# WHAT YOU WILL DO
If a line in the data below contains "השנה", copy it.
[DATA RECORDS]
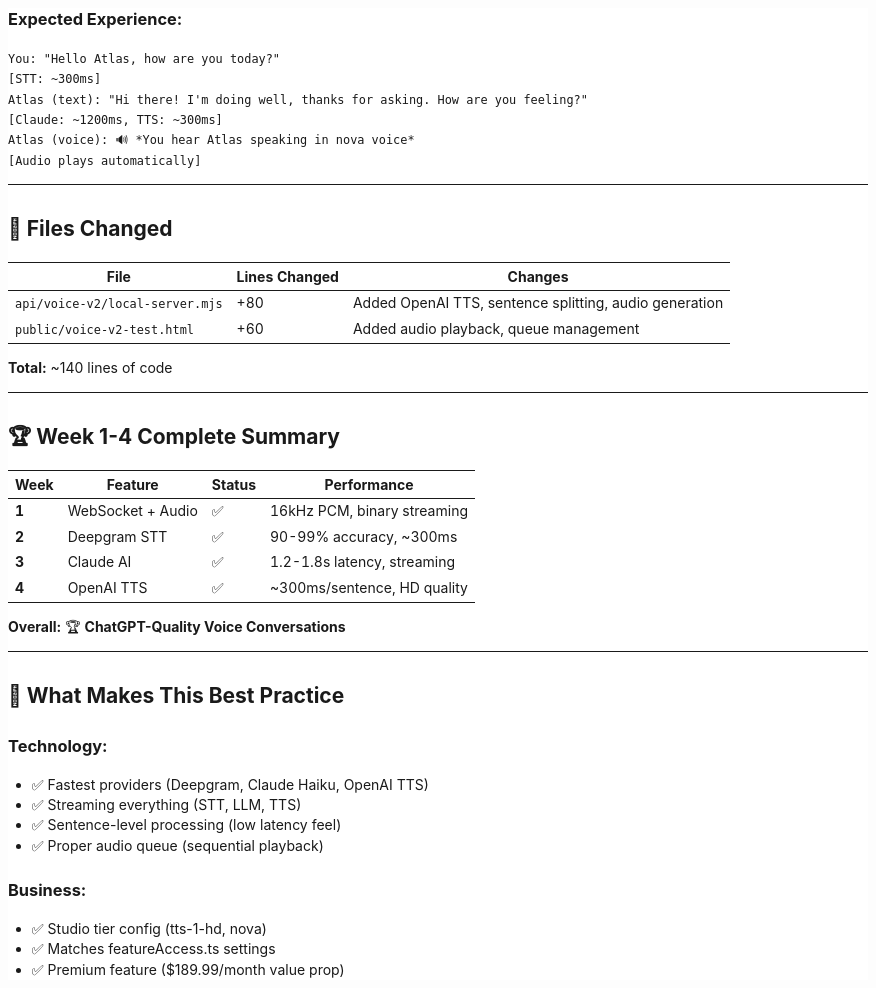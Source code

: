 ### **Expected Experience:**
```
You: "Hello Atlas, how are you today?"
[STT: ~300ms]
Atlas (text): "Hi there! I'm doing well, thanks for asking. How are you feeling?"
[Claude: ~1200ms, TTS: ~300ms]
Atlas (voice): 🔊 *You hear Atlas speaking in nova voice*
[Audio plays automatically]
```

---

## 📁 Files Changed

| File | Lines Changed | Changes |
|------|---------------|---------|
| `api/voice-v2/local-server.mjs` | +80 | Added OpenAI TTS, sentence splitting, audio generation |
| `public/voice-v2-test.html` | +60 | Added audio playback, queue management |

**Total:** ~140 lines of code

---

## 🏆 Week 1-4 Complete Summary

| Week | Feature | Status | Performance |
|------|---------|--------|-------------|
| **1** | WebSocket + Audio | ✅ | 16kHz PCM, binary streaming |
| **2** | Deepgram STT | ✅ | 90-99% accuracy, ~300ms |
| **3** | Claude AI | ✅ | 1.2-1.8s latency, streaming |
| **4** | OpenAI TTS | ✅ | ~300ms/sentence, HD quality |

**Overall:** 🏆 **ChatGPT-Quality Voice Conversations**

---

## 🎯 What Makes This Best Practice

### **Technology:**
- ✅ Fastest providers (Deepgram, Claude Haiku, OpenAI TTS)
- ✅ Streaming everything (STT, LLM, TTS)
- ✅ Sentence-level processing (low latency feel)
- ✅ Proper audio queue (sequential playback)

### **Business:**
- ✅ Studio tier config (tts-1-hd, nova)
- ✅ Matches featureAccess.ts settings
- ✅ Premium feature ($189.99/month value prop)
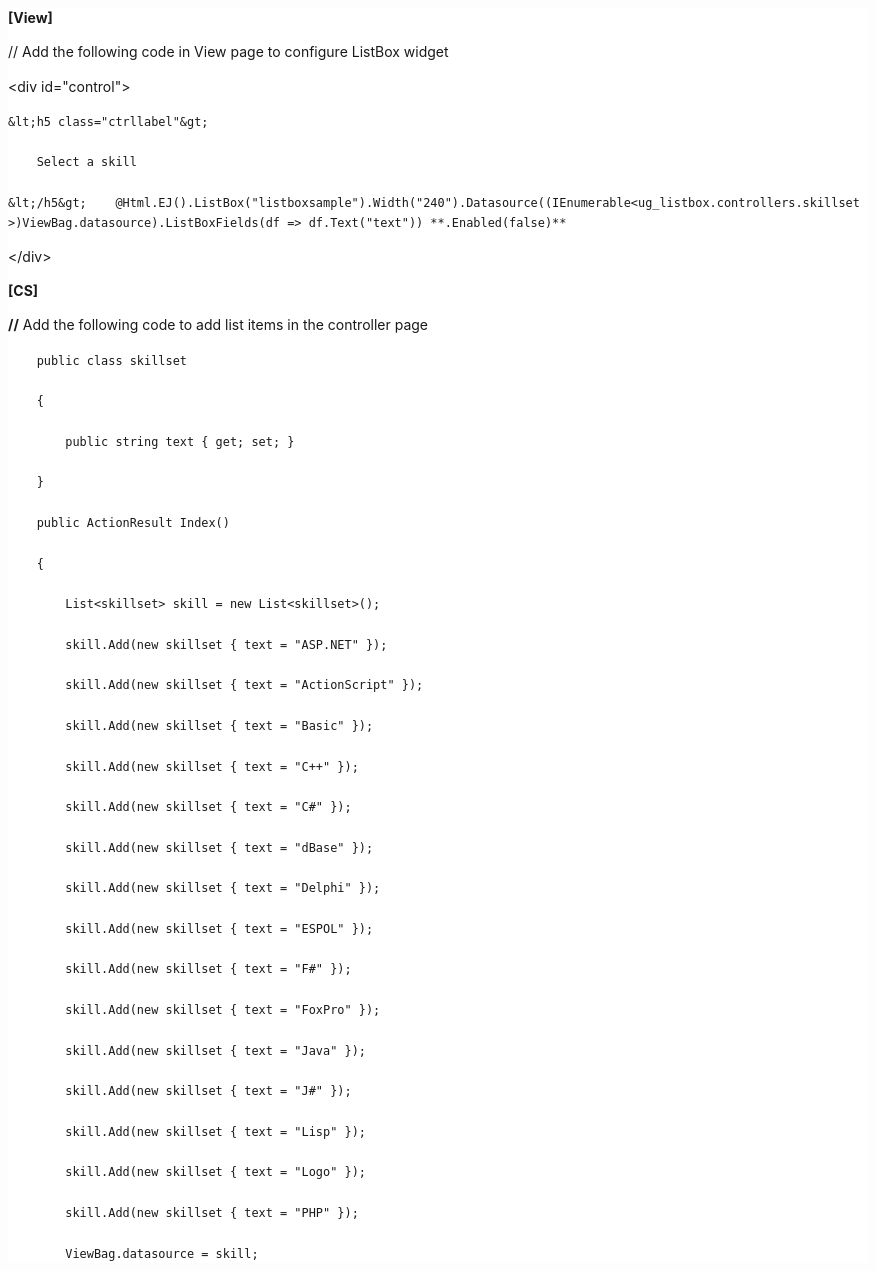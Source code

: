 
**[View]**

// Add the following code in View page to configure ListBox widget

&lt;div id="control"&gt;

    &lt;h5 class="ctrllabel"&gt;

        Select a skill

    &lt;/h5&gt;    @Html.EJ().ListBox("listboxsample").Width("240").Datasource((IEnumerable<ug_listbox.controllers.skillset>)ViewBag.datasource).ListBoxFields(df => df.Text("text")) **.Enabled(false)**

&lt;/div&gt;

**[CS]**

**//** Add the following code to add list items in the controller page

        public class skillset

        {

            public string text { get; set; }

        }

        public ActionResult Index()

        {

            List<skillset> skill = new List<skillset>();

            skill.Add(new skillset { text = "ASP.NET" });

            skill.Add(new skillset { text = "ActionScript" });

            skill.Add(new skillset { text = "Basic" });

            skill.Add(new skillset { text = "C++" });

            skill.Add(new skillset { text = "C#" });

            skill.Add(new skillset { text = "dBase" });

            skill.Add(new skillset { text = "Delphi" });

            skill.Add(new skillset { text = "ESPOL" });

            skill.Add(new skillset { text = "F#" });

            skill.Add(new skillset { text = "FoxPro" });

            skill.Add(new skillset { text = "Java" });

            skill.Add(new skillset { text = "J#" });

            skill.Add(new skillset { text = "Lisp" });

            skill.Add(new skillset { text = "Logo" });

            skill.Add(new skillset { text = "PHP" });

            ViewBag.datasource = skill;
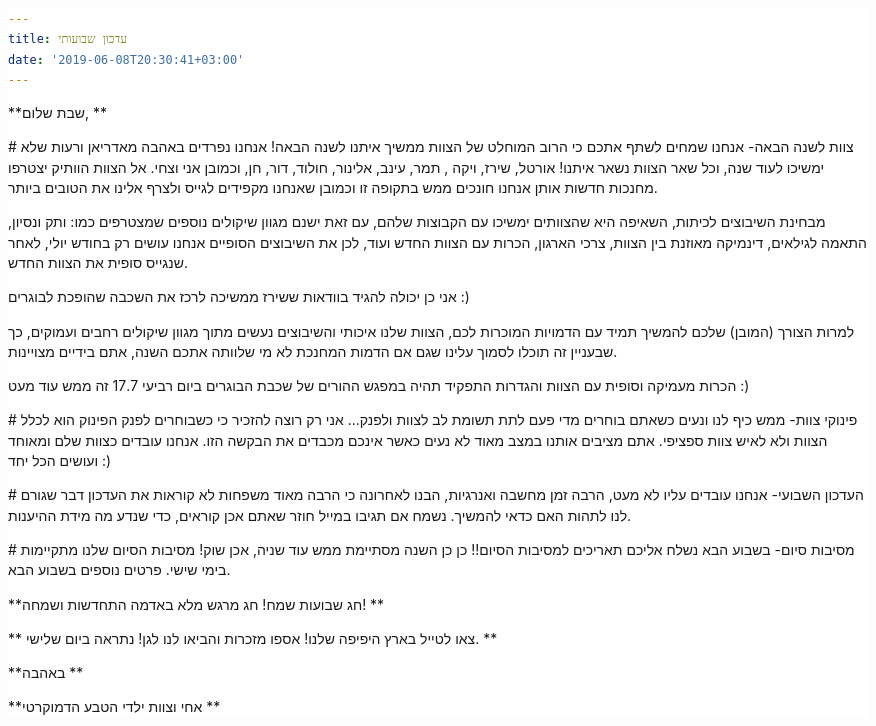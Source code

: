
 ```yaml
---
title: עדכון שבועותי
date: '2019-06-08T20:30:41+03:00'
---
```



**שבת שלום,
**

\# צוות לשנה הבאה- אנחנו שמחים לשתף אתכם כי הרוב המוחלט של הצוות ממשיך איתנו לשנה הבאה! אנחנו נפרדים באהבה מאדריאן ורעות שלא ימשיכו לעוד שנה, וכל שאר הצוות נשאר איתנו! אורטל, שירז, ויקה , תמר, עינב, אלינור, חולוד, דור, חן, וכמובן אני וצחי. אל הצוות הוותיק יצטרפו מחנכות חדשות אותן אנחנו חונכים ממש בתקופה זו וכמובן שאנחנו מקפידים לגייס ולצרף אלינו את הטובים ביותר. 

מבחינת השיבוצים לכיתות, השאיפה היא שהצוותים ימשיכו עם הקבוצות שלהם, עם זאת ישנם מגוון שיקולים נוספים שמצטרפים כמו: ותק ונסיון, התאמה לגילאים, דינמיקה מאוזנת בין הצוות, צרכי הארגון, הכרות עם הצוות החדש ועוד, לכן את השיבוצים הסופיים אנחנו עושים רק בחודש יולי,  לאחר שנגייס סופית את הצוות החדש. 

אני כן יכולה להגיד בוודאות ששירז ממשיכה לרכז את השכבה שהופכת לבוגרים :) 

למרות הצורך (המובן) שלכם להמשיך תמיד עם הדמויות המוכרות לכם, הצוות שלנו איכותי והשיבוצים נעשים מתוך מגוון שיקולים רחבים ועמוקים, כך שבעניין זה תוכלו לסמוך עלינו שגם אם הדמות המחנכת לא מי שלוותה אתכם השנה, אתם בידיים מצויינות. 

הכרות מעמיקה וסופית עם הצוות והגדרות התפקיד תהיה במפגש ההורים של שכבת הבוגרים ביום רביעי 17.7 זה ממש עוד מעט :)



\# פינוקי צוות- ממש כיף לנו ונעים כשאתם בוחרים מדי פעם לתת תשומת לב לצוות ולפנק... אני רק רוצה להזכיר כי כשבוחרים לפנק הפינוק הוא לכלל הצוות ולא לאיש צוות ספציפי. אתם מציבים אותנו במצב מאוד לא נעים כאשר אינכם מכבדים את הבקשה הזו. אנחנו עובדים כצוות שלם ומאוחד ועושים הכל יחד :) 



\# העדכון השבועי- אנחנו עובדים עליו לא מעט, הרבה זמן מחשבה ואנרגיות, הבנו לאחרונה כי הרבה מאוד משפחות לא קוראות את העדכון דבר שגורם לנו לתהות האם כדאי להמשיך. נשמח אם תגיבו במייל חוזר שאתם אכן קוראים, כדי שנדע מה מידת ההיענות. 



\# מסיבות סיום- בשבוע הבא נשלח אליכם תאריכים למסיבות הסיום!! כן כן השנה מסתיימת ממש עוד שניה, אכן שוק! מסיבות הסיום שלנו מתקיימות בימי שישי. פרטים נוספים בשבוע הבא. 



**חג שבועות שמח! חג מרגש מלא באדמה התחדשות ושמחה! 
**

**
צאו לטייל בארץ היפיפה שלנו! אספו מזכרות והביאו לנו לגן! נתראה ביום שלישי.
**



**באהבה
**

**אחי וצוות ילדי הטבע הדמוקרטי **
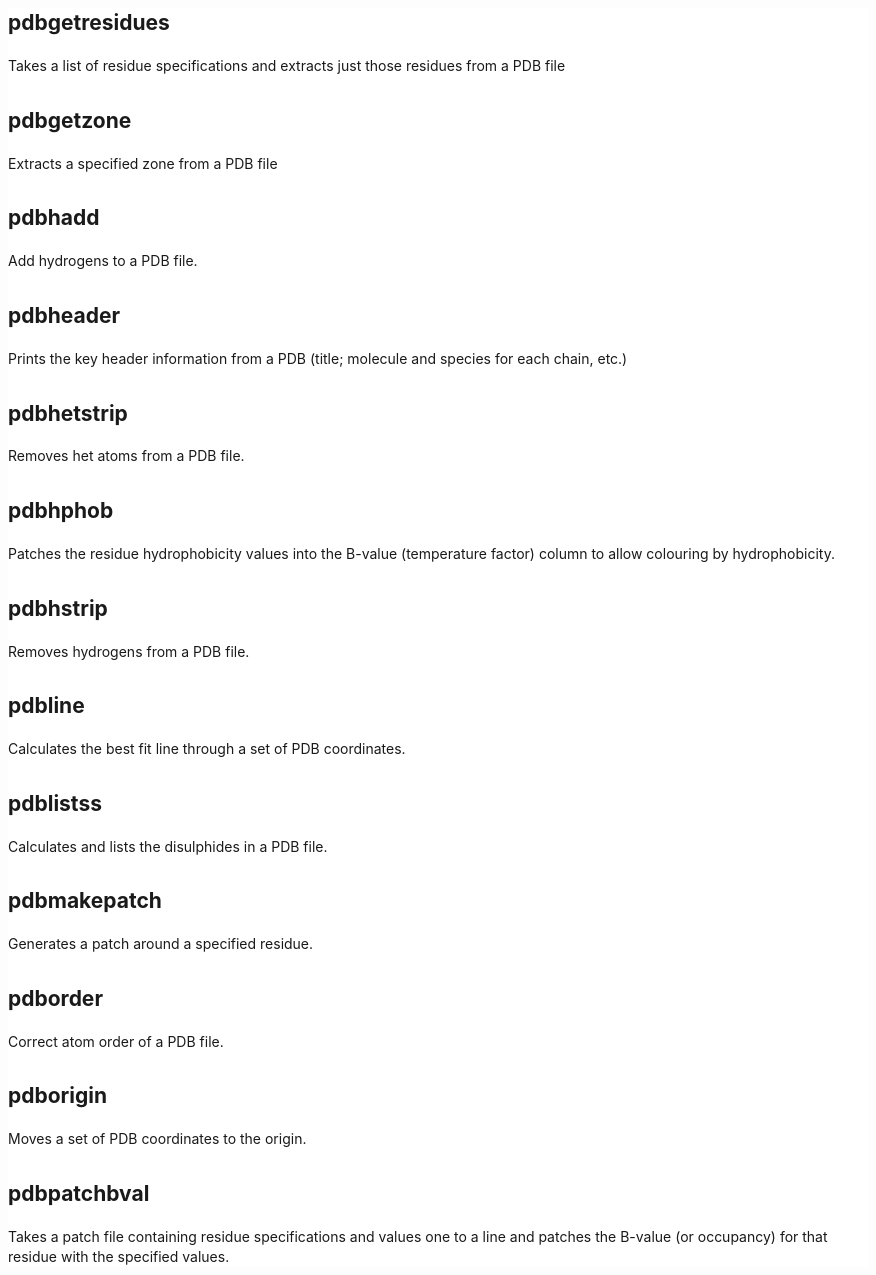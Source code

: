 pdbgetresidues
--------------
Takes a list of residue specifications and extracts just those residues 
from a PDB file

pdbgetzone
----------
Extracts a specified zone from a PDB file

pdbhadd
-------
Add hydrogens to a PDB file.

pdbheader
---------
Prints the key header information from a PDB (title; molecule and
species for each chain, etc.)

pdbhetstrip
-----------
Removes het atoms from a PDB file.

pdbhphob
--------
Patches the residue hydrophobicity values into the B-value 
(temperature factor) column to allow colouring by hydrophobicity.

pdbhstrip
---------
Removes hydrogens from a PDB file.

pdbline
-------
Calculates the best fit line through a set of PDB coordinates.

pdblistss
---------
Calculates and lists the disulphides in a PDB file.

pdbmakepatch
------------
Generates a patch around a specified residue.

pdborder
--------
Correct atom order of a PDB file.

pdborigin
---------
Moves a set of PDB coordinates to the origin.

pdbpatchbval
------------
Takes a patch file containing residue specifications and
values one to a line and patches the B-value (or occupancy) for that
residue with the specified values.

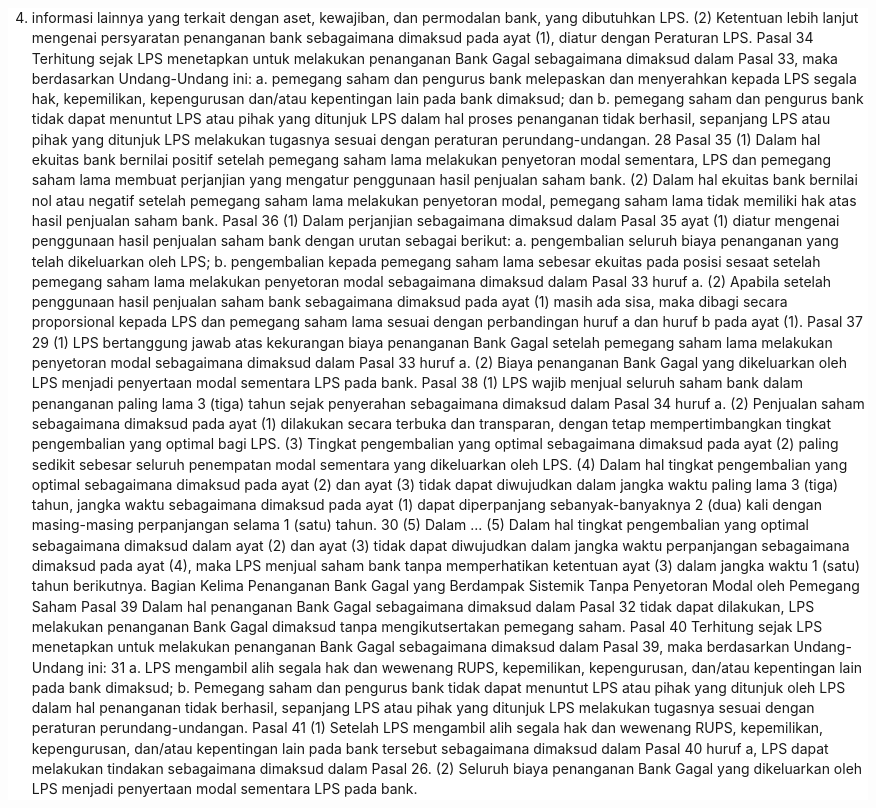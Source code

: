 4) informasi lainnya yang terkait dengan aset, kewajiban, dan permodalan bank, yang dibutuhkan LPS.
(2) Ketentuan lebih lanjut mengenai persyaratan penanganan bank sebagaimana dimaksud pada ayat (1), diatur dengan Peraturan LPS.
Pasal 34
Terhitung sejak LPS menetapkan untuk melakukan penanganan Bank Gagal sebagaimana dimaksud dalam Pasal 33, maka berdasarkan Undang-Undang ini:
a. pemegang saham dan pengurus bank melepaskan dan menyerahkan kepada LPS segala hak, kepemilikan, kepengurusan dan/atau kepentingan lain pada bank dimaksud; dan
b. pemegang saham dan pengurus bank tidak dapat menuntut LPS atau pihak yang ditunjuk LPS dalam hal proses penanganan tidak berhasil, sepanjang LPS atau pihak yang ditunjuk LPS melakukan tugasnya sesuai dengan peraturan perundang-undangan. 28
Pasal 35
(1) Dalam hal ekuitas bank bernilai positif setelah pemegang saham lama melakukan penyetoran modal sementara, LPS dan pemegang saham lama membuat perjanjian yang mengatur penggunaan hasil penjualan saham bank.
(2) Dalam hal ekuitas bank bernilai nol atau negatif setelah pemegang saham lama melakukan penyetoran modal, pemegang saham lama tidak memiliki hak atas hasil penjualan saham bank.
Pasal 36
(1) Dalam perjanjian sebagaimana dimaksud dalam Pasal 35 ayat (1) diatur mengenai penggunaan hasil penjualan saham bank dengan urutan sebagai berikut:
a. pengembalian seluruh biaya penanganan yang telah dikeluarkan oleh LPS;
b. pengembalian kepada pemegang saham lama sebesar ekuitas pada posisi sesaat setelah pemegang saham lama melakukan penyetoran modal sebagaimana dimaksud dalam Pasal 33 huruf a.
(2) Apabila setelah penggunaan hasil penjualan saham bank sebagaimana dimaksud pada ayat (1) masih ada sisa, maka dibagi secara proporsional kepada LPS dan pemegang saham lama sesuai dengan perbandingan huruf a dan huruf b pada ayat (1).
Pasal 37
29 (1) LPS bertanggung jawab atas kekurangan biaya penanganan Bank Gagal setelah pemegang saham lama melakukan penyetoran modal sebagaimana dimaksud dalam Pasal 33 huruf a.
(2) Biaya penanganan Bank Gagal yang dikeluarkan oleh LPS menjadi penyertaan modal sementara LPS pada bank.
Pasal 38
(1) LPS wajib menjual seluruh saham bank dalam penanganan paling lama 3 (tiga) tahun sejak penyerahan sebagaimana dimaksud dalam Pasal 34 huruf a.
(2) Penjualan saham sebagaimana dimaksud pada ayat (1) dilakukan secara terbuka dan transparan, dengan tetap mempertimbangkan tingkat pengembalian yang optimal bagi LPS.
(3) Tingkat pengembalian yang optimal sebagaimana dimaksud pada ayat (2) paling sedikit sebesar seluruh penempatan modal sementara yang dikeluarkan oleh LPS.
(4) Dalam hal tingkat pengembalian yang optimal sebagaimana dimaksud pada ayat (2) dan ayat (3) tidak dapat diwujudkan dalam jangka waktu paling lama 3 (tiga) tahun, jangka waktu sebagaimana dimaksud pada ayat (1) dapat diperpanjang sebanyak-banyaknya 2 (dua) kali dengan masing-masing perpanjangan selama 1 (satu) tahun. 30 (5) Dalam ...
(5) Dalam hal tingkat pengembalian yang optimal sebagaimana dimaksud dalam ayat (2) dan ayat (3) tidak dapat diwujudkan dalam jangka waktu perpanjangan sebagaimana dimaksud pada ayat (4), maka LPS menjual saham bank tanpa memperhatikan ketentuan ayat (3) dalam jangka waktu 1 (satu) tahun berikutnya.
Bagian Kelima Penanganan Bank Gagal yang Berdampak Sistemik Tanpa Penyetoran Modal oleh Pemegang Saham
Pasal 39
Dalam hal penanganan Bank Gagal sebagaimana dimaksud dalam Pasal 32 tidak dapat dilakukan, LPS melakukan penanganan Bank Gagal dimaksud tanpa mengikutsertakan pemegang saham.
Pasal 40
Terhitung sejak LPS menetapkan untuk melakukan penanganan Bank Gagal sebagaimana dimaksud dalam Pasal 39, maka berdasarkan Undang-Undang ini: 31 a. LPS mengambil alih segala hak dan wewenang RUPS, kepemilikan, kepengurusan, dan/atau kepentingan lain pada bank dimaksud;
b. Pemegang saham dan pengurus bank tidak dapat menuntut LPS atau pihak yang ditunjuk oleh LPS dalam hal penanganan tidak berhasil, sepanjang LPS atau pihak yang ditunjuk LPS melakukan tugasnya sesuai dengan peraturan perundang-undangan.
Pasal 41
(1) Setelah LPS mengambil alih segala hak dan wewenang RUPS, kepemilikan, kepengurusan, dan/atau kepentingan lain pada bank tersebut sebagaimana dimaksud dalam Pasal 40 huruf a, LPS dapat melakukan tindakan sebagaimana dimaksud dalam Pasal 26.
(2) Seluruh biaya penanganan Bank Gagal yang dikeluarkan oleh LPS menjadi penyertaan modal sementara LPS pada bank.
[/DATA RECORDS]
# SOLUTION FOR THIS TASK
למרות הצורך (המובן) שלכם להמשיך תמיד עם הדמויות המוכרות לכם, הצוות שלנו איכותי והשיבוצים נעשים מתוך מגוון שיקולים רחבים ועמוקים, כך שבעניין זה תוכלו לסמוך עלינו שגם אם הדמות המחנכת לא מי שלוותה אתכם השנה, אתם בידיים מצויינות. 
\# מסיבות סיום- בשבוע הבא נשלח אליכם תאריכים למסיבות הסיום!! כן כן השנה מסתיימת ממש עוד שניה, אכן שוק! מסיבות הסיום שלנו מתקיימות בימי שישי. פרטים נוספים בשבוע הבא. 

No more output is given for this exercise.